(Source data)

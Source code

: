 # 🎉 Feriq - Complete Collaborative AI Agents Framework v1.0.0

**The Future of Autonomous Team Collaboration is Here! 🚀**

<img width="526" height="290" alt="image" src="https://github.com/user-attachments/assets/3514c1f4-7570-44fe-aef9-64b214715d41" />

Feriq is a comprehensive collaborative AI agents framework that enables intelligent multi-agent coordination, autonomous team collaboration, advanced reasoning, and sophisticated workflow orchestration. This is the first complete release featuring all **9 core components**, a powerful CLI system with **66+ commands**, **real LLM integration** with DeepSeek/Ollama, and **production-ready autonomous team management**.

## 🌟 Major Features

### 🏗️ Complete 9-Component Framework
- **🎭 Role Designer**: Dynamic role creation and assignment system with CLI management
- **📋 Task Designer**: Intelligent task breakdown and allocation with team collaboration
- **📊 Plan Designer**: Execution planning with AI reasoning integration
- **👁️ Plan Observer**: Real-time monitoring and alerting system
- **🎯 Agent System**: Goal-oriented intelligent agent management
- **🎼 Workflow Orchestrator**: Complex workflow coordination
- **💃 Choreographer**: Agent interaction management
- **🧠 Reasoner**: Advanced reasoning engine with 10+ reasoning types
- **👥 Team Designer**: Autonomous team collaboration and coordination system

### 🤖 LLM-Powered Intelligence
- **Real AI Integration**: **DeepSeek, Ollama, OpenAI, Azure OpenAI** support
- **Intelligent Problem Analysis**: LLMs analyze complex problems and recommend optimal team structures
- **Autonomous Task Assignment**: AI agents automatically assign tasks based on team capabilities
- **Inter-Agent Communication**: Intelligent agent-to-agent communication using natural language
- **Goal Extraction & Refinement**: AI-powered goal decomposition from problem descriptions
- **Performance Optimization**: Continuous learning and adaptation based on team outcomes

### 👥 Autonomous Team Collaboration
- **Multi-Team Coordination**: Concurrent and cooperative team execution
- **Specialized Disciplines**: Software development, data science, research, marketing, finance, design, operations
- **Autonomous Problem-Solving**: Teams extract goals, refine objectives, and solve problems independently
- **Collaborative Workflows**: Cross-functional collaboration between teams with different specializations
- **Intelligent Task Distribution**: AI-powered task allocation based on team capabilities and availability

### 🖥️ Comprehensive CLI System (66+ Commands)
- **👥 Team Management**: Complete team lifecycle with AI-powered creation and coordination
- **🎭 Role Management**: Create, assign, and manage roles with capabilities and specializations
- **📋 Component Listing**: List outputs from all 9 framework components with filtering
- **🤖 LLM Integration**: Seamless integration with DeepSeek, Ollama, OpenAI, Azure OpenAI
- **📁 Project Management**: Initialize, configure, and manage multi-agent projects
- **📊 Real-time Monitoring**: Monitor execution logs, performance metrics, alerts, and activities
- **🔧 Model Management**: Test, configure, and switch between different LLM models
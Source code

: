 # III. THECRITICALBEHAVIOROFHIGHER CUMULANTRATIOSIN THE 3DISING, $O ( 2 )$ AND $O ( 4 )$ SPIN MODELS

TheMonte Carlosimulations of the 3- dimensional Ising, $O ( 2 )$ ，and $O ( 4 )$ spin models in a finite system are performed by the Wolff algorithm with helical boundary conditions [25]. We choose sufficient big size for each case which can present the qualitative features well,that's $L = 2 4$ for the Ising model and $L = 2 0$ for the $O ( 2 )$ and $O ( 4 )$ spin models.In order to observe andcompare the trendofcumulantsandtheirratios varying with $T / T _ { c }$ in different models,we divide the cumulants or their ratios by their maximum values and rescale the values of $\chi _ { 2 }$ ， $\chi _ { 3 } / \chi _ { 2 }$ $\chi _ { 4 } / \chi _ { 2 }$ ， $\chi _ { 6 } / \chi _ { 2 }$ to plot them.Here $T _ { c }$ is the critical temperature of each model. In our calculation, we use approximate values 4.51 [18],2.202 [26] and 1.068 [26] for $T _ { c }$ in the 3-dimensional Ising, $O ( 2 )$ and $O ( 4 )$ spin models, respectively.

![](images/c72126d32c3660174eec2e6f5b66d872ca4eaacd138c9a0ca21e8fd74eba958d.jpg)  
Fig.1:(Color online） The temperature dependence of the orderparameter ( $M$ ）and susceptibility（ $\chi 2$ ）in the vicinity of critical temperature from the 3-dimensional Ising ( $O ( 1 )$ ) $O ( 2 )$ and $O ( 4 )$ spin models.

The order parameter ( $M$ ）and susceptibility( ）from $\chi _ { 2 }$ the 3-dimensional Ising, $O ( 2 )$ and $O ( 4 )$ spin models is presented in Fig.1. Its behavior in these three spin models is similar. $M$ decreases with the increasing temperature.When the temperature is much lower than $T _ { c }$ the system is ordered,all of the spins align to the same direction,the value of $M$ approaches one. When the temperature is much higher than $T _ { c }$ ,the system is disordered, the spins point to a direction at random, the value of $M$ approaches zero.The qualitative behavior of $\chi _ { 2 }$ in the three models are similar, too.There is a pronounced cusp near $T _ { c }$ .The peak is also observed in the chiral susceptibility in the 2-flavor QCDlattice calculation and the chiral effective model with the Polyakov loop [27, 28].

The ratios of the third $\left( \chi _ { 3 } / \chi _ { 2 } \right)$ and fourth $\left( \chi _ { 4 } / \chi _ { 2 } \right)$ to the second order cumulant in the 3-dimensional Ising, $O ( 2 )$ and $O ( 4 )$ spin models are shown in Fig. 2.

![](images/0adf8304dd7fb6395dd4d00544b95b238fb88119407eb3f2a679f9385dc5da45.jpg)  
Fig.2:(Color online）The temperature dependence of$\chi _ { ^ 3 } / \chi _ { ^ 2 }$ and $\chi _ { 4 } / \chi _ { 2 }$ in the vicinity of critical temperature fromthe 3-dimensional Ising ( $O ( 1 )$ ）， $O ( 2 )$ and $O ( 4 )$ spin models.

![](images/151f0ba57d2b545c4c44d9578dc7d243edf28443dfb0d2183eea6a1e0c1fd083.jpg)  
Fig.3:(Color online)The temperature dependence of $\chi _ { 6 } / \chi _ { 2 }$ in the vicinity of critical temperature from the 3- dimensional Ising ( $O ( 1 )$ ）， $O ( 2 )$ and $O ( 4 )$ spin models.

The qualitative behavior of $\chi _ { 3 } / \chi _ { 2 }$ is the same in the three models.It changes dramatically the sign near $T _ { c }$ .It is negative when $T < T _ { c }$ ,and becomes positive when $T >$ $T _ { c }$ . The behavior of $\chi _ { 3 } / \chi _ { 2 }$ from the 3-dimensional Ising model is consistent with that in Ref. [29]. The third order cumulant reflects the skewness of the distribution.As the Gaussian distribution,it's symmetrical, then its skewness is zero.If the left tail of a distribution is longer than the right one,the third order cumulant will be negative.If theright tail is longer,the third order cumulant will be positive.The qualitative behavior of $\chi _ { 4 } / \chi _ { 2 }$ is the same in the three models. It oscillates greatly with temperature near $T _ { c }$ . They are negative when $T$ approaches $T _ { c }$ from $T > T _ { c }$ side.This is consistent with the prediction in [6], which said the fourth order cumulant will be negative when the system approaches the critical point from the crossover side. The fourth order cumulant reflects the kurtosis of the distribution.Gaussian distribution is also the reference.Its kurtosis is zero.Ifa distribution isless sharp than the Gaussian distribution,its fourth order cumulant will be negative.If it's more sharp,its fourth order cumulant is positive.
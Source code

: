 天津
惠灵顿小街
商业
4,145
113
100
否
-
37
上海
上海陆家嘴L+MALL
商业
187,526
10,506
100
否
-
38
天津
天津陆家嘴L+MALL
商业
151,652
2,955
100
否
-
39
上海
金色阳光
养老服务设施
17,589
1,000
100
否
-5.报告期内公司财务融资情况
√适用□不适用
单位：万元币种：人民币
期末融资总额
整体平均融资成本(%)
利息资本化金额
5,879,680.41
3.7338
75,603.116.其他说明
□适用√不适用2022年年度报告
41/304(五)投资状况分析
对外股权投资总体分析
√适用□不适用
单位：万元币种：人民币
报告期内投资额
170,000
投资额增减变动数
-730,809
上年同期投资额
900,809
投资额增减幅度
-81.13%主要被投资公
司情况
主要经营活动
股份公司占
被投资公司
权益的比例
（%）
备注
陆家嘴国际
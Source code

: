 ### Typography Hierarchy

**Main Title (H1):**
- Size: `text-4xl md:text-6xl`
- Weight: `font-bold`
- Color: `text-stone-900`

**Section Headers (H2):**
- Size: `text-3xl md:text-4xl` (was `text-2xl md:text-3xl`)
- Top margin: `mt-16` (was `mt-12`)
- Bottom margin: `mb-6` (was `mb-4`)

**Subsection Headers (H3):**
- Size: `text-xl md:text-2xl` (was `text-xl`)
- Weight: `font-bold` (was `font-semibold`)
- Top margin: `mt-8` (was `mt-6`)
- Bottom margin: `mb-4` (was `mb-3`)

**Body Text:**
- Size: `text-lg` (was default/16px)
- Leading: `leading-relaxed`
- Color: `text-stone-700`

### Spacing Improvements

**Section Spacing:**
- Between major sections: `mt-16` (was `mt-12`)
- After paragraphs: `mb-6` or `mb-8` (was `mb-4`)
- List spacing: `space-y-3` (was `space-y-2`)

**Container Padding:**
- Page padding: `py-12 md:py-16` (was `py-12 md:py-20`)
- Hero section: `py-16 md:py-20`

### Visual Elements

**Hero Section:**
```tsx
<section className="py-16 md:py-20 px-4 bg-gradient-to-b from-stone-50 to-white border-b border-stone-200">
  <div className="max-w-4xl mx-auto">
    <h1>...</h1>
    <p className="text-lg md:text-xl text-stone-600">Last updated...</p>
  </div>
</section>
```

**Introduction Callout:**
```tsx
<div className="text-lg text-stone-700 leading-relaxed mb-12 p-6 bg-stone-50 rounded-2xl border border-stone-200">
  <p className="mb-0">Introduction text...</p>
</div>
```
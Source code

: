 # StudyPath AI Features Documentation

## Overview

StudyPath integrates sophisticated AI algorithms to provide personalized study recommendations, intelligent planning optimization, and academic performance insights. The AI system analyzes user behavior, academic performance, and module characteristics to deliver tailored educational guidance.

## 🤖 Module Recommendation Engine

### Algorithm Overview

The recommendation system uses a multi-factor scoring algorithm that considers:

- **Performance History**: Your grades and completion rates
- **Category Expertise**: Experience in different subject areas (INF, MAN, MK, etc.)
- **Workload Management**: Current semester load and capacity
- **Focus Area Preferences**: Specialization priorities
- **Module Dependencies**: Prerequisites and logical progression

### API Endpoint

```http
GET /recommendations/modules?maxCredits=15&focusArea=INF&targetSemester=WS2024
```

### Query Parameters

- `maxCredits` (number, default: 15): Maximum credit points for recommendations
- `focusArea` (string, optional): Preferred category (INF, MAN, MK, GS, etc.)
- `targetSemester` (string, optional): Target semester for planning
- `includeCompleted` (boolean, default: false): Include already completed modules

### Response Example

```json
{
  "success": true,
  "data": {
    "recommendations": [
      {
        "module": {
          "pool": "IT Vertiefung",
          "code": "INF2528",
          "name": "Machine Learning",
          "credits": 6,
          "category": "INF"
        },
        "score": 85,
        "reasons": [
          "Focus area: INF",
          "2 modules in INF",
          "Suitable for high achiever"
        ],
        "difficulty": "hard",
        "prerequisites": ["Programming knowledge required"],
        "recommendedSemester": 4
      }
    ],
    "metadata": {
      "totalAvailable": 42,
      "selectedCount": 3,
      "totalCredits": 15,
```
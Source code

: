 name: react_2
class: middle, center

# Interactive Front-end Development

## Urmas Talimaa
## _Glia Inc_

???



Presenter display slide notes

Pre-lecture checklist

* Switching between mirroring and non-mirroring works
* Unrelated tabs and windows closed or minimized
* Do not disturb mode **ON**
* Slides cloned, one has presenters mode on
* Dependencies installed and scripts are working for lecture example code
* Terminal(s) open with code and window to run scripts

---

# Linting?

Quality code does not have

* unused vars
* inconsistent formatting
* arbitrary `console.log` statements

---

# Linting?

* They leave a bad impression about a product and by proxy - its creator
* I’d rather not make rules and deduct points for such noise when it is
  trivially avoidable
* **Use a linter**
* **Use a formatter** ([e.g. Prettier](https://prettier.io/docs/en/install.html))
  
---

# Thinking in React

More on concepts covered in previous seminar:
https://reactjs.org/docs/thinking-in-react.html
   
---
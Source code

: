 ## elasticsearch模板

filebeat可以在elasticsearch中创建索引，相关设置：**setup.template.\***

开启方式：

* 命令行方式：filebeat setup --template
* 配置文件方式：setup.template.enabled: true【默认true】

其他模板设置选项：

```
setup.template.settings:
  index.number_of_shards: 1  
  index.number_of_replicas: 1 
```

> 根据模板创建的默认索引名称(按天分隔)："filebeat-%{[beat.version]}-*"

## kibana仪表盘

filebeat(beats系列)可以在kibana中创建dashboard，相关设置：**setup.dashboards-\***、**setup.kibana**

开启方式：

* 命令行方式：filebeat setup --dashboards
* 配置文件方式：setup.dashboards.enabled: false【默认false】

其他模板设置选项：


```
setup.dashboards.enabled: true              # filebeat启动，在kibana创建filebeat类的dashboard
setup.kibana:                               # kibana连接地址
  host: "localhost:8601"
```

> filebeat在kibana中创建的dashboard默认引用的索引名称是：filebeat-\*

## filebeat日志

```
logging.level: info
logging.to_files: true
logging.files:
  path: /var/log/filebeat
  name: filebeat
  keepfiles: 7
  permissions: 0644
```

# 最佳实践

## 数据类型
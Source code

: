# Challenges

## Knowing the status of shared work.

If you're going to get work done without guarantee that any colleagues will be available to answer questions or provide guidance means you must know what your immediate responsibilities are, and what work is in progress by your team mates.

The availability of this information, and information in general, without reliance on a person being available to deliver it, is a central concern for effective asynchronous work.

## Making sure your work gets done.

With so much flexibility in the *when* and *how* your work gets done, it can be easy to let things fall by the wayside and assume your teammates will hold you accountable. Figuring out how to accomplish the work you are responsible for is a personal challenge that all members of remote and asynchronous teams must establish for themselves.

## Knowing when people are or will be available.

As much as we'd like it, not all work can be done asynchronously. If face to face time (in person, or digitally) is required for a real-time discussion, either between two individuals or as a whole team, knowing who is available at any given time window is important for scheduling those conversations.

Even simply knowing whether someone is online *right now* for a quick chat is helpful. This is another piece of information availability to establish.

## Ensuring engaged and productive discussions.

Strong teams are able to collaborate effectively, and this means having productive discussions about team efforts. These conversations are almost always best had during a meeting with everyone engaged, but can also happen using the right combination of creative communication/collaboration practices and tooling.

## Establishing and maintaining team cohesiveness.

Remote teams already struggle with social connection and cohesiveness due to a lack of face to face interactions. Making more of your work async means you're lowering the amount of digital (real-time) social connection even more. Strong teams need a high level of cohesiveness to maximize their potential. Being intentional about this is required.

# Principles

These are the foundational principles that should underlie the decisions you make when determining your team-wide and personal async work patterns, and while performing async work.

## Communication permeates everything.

▶ _About this task_:
Return every line in the records that includes the string "specializations".

▶ _Exercise answer_:
- **Collaborative Workflows**: Cross-functional collaboration between teams with different specializations
- **🎭 Role Management**: Create, assign, and manage roles with capabilities and specializations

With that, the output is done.